▶ [WHAT TO PRODUCE] Write the listing below again, word for word.

▶ [MATERIAL FOR THIS EXERCISE]

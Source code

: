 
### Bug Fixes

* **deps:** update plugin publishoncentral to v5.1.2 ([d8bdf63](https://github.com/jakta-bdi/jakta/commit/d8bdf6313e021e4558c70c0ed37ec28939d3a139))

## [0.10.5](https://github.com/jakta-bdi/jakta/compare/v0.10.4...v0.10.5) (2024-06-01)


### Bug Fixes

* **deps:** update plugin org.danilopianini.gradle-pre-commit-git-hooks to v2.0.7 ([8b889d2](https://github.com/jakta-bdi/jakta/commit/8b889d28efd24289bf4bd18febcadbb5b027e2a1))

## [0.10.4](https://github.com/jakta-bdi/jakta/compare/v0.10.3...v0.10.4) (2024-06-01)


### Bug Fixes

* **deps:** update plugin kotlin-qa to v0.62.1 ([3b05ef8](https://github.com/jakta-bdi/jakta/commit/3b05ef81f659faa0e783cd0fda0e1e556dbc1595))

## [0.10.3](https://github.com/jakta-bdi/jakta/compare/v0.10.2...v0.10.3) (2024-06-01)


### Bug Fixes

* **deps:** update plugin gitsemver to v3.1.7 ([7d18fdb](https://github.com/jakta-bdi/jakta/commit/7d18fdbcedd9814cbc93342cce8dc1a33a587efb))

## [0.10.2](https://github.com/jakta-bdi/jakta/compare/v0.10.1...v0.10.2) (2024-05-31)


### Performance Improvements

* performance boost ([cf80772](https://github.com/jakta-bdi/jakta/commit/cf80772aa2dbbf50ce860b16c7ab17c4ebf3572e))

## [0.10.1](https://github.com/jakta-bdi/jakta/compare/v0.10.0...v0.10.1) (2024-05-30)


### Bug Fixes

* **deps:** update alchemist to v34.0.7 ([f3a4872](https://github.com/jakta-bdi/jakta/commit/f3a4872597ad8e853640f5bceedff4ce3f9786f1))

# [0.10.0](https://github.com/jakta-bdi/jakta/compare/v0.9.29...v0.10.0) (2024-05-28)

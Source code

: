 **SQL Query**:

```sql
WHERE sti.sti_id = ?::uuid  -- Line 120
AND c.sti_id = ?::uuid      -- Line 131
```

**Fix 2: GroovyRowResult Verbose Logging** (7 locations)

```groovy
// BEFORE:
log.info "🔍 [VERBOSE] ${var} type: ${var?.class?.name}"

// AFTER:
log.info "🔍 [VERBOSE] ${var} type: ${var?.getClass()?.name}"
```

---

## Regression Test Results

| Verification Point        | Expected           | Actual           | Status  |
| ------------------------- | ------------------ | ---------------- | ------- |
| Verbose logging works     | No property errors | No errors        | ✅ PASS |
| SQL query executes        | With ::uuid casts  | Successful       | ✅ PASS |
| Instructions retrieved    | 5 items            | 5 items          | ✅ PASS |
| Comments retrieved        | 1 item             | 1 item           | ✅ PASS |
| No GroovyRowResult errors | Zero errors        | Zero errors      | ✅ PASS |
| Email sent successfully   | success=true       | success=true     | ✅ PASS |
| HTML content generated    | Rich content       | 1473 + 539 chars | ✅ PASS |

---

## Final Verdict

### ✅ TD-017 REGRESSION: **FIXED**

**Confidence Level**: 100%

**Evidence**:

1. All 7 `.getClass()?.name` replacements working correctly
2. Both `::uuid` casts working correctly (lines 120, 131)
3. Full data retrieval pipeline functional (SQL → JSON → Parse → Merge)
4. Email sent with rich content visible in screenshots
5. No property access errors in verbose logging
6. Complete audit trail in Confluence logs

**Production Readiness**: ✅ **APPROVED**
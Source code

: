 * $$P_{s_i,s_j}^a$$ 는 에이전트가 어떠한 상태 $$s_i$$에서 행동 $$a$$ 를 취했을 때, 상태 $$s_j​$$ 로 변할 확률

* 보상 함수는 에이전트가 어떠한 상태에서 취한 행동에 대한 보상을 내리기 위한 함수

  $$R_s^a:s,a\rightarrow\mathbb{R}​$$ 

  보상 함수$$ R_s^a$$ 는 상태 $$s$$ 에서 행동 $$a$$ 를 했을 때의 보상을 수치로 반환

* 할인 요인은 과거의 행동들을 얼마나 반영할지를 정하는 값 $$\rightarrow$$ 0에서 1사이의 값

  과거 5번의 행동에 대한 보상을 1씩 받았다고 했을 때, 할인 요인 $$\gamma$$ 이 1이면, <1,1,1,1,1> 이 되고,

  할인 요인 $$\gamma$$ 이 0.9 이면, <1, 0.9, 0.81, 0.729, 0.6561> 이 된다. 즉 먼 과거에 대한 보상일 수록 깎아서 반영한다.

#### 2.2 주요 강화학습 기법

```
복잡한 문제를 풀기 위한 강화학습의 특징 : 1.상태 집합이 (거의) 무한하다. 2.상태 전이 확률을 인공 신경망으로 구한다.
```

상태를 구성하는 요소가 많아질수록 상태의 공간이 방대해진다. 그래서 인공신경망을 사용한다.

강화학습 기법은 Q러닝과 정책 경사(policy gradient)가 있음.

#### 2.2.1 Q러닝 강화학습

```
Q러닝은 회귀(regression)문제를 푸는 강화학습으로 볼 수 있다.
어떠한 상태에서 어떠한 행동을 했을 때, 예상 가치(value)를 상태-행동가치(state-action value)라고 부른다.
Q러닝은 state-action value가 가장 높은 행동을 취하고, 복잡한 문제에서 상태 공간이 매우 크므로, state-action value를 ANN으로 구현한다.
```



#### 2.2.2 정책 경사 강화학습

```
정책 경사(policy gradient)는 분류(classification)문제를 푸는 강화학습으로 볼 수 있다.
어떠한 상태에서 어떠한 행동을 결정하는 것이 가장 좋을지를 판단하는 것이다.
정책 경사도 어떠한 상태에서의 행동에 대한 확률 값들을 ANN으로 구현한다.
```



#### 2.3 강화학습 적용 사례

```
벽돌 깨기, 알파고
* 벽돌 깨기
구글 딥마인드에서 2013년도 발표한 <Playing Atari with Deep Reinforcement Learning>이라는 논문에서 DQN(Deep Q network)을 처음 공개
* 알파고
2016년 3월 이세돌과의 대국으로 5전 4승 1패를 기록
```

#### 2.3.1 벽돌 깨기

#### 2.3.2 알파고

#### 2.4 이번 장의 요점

▶ [RESULT FOR THIS TASK]
Source code

: 
### Bug Fixes

* **deps:** update plugin publishoncentral to v5.1.2 ([d8bdf63](https://github.com/jakta-bdi/jakta/commit/d8bdf6313e021e4558c70c0ed37ec28939d3a139))

## [0.10.5](https://github.com/jakta-bdi/jakta/compare/v0.10.4...v0.10.5) (2024-06-01)


### Bug Fixes

* **deps:** update plugin org.danilopianini.gradle-pre-commit-git-hooks to v2.0.7 ([8b889d2](https://github.com/jakta-bdi/jakta/commit/8b889d28efd24289bf4bd18febcadbb5b027e2a1))

## [0.10.4](https://github.com/jakta-bdi/jakta/compare/v0.10.3...v0.10.4) (2024-06-01)


### Bug Fixes

* **deps:** update plugin kotlin-qa to v0.62.1 ([3b05ef8](https://github.com/jakta-bdi/jakta/commit/3b05ef81f659faa0e783cd0fda0e1e556dbc1595))

## [0.10.3](https://github.com/jakta-bdi/jakta/compare/v0.10.2...v0.10.3) (2024-06-01)


### Bug Fixes

* **deps:** update plugin gitsemver to v3.1.7 ([7d18fdb](https://github.com/jakta-bdi/jakta/commit/7d18fdbcedd9814cbc93342cce8dc1a33a587efb))

## [0.10.2](https://github.com/jakta-bdi/jakta/compare/v0.10.1...v0.10.2) (2024-05-31)


### Performance Improvements

* performance boost ([cf80772](https://github.com/jakta-bdi/jakta/commit/cf80772aa2dbbf50ce860b16c7ab17c4ebf3572e))

## [0.10.1](https://github.com/jakta-bdi/jakta/compare/v0.10.0...v0.10.1) (2024-05-30)


### Bug Fixes

* **deps:** update alchemist to v34.0.7 ([f3a4872](https://github.com/jakta-bdi/jakta/commit/f3a4872597ad8e853640f5bceedff4ce3f9786f1))

# [0.10.0](https://github.com/jakta-bdi/jakta/compare/v0.9.29...v0.10.0) (2024-05-28)

Source code

: **SQL Query**:

```sql
WHERE sti.sti_id = ?::uuid  -- Line 120
AND c.sti_id = ?::uuid      -- Line 131
```

**Fix 2: GroovyRowResult Verbose Logging** (7 locations)

```groovy
// BEFORE:
log.info "🔍 [VERBOSE] ${var} type: ${var?.class?.name}"

// AFTER:
log.info "🔍 [VERBOSE] ${var} type: ${var?.getClass()?.name}"
```

---

## Regression Test Results

| Verification Point        | Expected           | Actual           | Status  |
| ------------------------- | ------------------ | ---------------- | ------- |
| Verbose logging works     | No property errors | No errors        | ✅ PASS |
| SQL query executes        | With ::uuid casts  | Successful       | ✅ PASS |
| Instructions retrieved    | 5 items            | 5 items          | ✅ PASS |
| Comments retrieved        | 1 item             | 1 item           | ✅ PASS |
| No GroovyRowResult errors | Zero errors        | Zero errors      | ✅ PASS |
| Email sent successfully   | success=true       | success=true     | ✅ PASS |
| HTML content generated    | Rich content       | 1473 + 539 chars | ✅ PASS |

---

## Final Verdict

### ✅ TD-017 REGRESSION: **FIXED**

**Confidence Level**: 100%

**Evidence**:

1. All 7 `.getClass()?.name` replacements working correctly
2. Both `::uuid` casts working correctly (lines 120, 131)
3. Full data retrieval pipeline functional (SQL → JSON → Parse → Merge)
4. Email sent with rich content visible in screenshots
5. No property access errors in verbose logging
6. Complete audit trail in Confluence logs

**Production Readiness**: ✅ **APPROVED**
Source code

: * $$P_{s_i,s_j}^a$$ 는 에이전트가 어떠한 상태 $$s_i$$에서 행동 $$a$$ 를 취했을 때, 상태 $$s_j​$$ 로 변할 확률

* 보상 함수는 에이전트가 어떠한 상태에서 취한 행동에 대한 보상을 내리기 위한 함수

  $$R_s^a:s,a\rightarrow\mathbb{R}​$$ 

  보상 함수$$ R_s^a$$ 는 상태 $$s$$ 에서 행동 $$a$$ 를 했을 때의 보상을 수치로 반환

* 할인 요인은 과거의 행동들을 얼마나 반영할지를 정하는 값 $$\rightarrow$$ 0에서 1사이의 값

  과거 5번의 행동에 대한 보상을 1씩 받았다고 했을 때, 할인 요인 $$\gamma$$ 이 1이면, <1,1,1,1,1> 이 되고,

  할인 요인 $$\gamma$$ 이 0.9 이면, <1, 0.9, 0.81, 0.729, 0.6561> 이 된다. 즉 먼 과거에 대한 보상일 수록 깎아서 반영한다.

#### 2.2 주요 강화학습 기법

```
복잡한 문제를 풀기 위한 강화학습의 특징 : 1.상태 집합이 (거의) 무한하다. 2.상태 전이 확률을 인공 신경망으로 구한다.
```

상태를 구성하는 요소가 많아질수록 상태의 공간이 방대해진다. 그래서 인공신경망을 사용한다.

강화학습 기법은 Q러닝과 정책 경사(policy gradient)가 있음.

#### 2.2.1 Q러닝 강화학습

```
Q러닝은 회귀(regression)문제를 푸는 강화학습으로 볼 수 있다.
어떠한 상태에서 어떠한 행동을 했을 때, 예상 가치(value)를 상태-행동가치(state-action value)라고 부른다.
Q러닝은 state-action value가 가장 높은 행동을 취하고, 복잡한 문제에서 상태 공간이 매우 크므로, state-action value를 ANN으로 구현한다.
```



#### 2.2.2 정책 경사 강화학습

```
정책 경사(policy gradient)는 분류(classification)문제를 푸는 강화학습으로 볼 수 있다.
어떠한 상태에서 어떠한 행동을 결정하는 것이 가장 좋을지를 판단하는 것이다.
정책 경사도 어떠한 상태에서의 행동에 대한 확률 값들을 ANN으로 구현한다.
```



#### 2.3 강화학습 적용 사례

```
벽돌 깨기, 알파고
* 벽돌 깨기
구글 딥마인드에서 2013년도 발표한 <Playing Atari with Deep Reinforcement Learning>이라는 논문에서 DQN(Deep Q network)을 처음 공개
* 알파고
2016년 3월 이세돌과의 대국으로 5전 4승 1패를 기록
```

#### 2.3.1 벽돌 깨기

#### 2.3.2 알파고

#### 2.4 이번 장의 요점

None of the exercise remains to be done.